The plaintiffs in this lawsuit are the Wichita and Washoe Tribes, while the defendants include the Secretary of the Interior Doug Burgum and other US officials. The plaintiffs explain in the suit that a trust responsibility between the government and Native Nations was “born of a sacred bargain,” where the government undertook to “provide for the education of their children.” The lawsuit further claimed that in this role as trustee, the government has admitted to using native funds to pay for “one of the most shameful policies in American history.”
The plaintiffs argued that at certain points, up to 95 percent of the funding for the boarding school program came from Native nations’ trust funds. Meanwhile, throughout the boarding school program, Native children were “physically and/or sexually abused, barred from speaking their native tongues, forced into physical labor,” and even killed. As such, the plaintiffs asked that the government be held accountable for misusing Native funds and the harm caused by the boarding school program. Specifically, the plaintiffs ask for a “full accounting of Native Nations’ funds” that were used to implement the program.

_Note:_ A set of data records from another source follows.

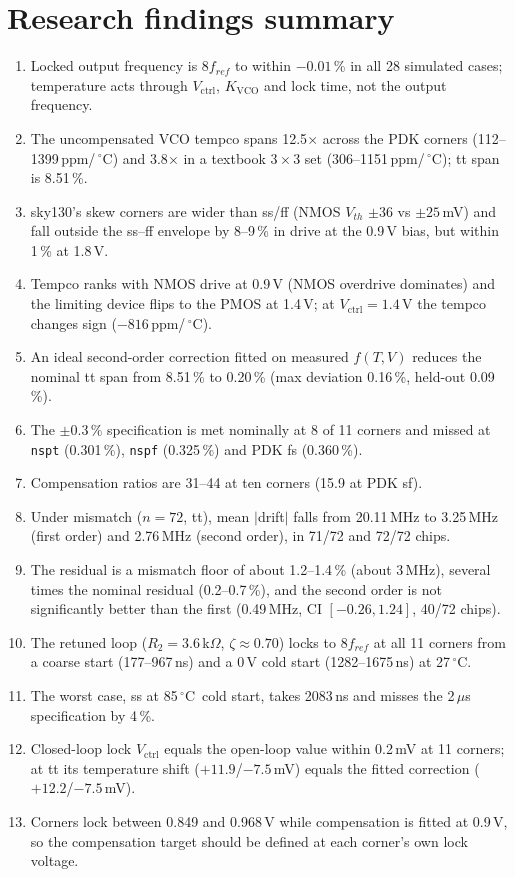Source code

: \documentclass[11pt,a4paper]{article}
\newcommand{\kvco}{K_{\mathrm{VCO}}}
\newcommand{\vc}{V_{\mathrm{ctrl}}}
\newcommand{\degC}{\,$^\circ$C}
\begin{document}
\section{Research findings summary}
\begin{enumerate}
\item Locked output frequency is $8f_{ref}$ to within $-0.01$\,\% in all 28 simulated cases; temperature acts through $\vc$, $\kvco$ and lock time, not the output frequency.
\item The uncompensated VCO tempco spans 12.5$\times$ across the PDK corners (112--1399\,ppm/\degC) and 3.8$\times$ in a textbook $3\times3$ set (306--1151\,ppm/\degC); tt span is 8.51\,\%.
\item sky130's skew corners are wider than ss/ff (NMOS $V_{th}$ $\pm36$ vs $\pm25$\,mV) and fall outside the ss--ff envelope by 8--9\,\% in drive at the 0.9\,V bias, but within 1\,\% at 1.8\,V.
\item Tempco ranks with NMOS drive at 0.9\,V (NMOS overdrive dominates) and the limiting device flips to the PMOS at 1.4\,V; at $\vc=1.4$\,V the tempco changes sign ($-816$\,ppm/\degC).
\item An ideal second-order correction fitted on measured $f(T,V)$ reduces the nominal tt span from 8.51\,\% to 0.20\,\% (max deviation 0.16\,\%, held-out 0.09\,\%).
\item The $\pm0.3\,\%$ specification is met nominally at 8 of 11 corners and missed at \texttt{nspt} (0.301\,\%), \texttt{nspf} (0.325\,\%) and PDK fs (0.360\,\%).
\item Compensation ratios are 31--44 at ten corners (15.9 at PDK sf).
\item Under mismatch ($n=72$, tt), mean $|$drift$|$ falls from 20.11\,MHz to 3.25\,MHz (first order) and 2.76\,MHz (second order), in 71/72 and 72/72 chips.
\item The residual is a mismatch floor of about 1.2--1.4\,\% (about 3\,MHz), several times the nominal residual (0.2--0.7\,\%), and the second order is not significantly better than the first (0.49\,MHz, CI $[-0.26,1.24]$, 40/72 chips).
\item The retuned loop ($R_2=3.6$\,k$\Omega$, $\zeta\approx0.70$) locks to $8f_{ref}$ at all 11 corners from a coarse start (177--967\,ns) and a 0\,V cold start (1282--1675\,ns) at 27\degC.
\item The worst case, ss at 85\degC\ cold start, takes 2083\,ns and misses the 2\,$\mu$s specification by 4\,\%.
\item Closed-loop lock $\vc$ equals the open-loop value within 0.2\,mV at 11 corners; at tt its temperature shift ($+11.9$/$-7.5$\,mV) equals the fitted correction ($+12.2$/$-7.5$\,mV).
\item Corners lock between 0.849 and 0.968\,V while compensation is fitted at 0.9\,V, so the compensation target should be defined at each corner's own lock voltage.
\end{enumerate}
\end{document}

In October 2024, former President Biden issued a formal apology to Native Nations for the historic abuses endured by their children in boarding schools, acknowledging how these schools were sites of horrific trauma. Similar lawsuits brought by Indigenous peoples and nations affected by the residential school program are taking place in Canada. Early this year, an Alberta judge certified a class action lawsuit brought by a residential school survivor, Cynthia Youngchief. The suit detailed the alleged abuse survivors endured at Notre Dame School. In 2023, the Canadian federal government also agreed to a $2.8 billion settlement, which Minister of Crown-Indigenous Relations Marc Miller said can help to “address the collective harm caused by Canada’s past.”